Add additional checks for iq1_s_r4 quantization (#191)

ikawrakow · Iwan Kawrakow · web-flow · commit b08a2e9dfc0e · 2025-02-07T08:33:28.000+02:00
Co-authored-by: Iwan Kawrakow &lt;iwan.kawrakow@gmail.com&gt;
diff --git a/ggml/src/iqk/iqk_quantize.cpp b/ggml/src/iqk/iqk_quantize.cpp
@@ -6116,23 +6116,48 @@ size_t quantize_iq1_s_r4(const float * src, void * dst, int64_t nrows, int64_t n
         auto y = (block_iq1_s_r4 *)(dptr + 4);
         for (int k = 0; k < 4; ++k) max[k] = 0;
         for (int ibl = 0; ibl < nblock; ++ibl) {
-            if (imatrix) {
-                for (int j = 0; j < kBlockSize; ++j) weight[j] = imatrix[kBlockSize*ibl + j];
-            }
             for (int k = 0; k < 4; ++k) {
                 auto xb = src + k*n_per_row + kBlockSize*ibl;
                 float sumx2 = 0;
                 for (int j = 0; j < kBlockSize; ++j) sumx2 += xb[j]*xb[j];
+                if (!sumx2) {
+                    printf("Found block with all zeros\n");
+                    // all zero
+                    int ind = 1029; // this is the grid entry with all zeros
+                    scales[4*ibl+k] = 0;
+                    uint16_t h = 0;
+                    for (int i = 0; i < 4; ++i) {
+                        y[ibl].qs[4*i + k] = ind & 255;
+                        h |= (ind >> 8) << 3*i;
+                    }
+                    y[ibl].qh[k] = h;
+                    continue;
+                }
                 float sigma2 = 1.5f*sumx2/kBlockSize;
+                bool have_imatrix = false;
                 if (imatrix) {
-                    for (int j = 0; j < kBlockSize; ++j) weight[j] = imatrix[kBlockSize*ibl + j]*sqrt(sigma2 + xb[j]*xb[j]);
-                } else {
+                    have_imatrix = true;
+                    float sumwx = 0;
+                    for (int j = 0; j < kBlockSize; ++j) {
+                        weight[j] = imatrix[kBlockSize*ibl + j]*sqrt(sigma2 + xb[j]*xb[j]);
+                        sumwx += weight[j]*std::abs(xb[j]);
+                    }
+                    if (!sumwx) {
+                        printf("Found block with mismatching importance/model weights\n");
+                        // Either all weights are zero, or xb is zero where weight is not zero.

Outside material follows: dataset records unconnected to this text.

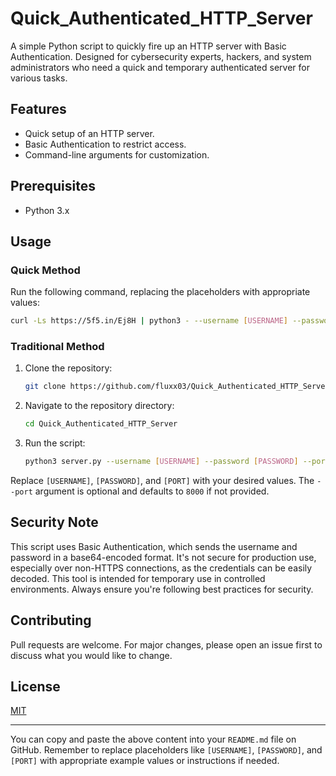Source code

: # Quick_Authenticated_HTTP_Server



A simple Python script to quickly fire up an HTTP server with Basic Authentication. Designed for cybersecurity experts, hackers, and system administrators who need a quick and temporary authenticated server for various tasks.

## Features

- Quick setup of an HTTP server.
- Basic Authentication to restrict access.
- Command-line arguments for customization.

## Prerequisites

- Python 3.x

## Usage

### Quick Method

Run the following command, replacing the placeholders with appropriate values:

```bash
curl -Ls https://5f5.in/Ej8H | python3 - --username [USERNAME] --password [PASSWORD] --port [PORT]
```

### Traditional Method

1. Clone the repository:

   ```bash
   git clone https://github.com/fluxx03/Quick_Authenticated_HTTP_Server.git
   ```

2. Navigate to the repository directory:

   ```bash
   cd Quick_Authenticated_HTTP_Server
   ```

3. Run the script:

   ```bash
   python3 server.py --username [USERNAME] --password [PASSWORD] --port [PORT]
   ```

Replace `[USERNAME]`, `[PASSWORD]`, and `[PORT]` with your desired values. The `--port` argument is optional and defaults to `8000` if not provided.

## Security Note

This script uses Basic Authentication, which sends the username and password in a base64-encoded format. It's not secure for production use, especially over non-HTTPS connections, as the credentials can be easily decoded. This tool is intended for temporary use in controlled environments. Always ensure you're following best practices for security.

## Contributing

Pull requests are welcome. For major changes, please open an issue first to discuss what you would like to change.

## License

[MIT](https://choosealicense.com/licenses/mit/)

---

You can copy and paste the above content into your `README.md` file on GitHub. Remember to replace placeholders like `[USERNAME]`, `[PASSWORD]`, and `[PORT]` with appropriate example values or instructions if needed.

+                        // In both of these cases it is better to simply ignore the imatrix
+                        have_imatrix = false;
+                    }
+                }
+                if (!have_imatrix) {
                     for (int j = 0; j < kBlockSize; ++j) weight[j] = sqrt(sigma2 + xb[j]*xb[j]);
                 }
                 iq1s_process_1block(kBlockSize, xb, weight, L, scales.data() + 4*ibl + k, index, &shift, pairs, sumx, sumw);
+                GGML_ASSERT(scales[4*ibl+k] >= 0);
                 max[k] = std::max(max[k], scales[4*ibl+k]);
                 uint16_t h = 0;
                 for (int i = 0; i < 4; ++i) {
+                    GGML_ASSERT(index[i] >= 0 && index[i] < 2048);
                     y[ibl].qs[4*i + k] = index[i] & 255;
                     h |= (index[i] >> 8) << 3*i;
                 }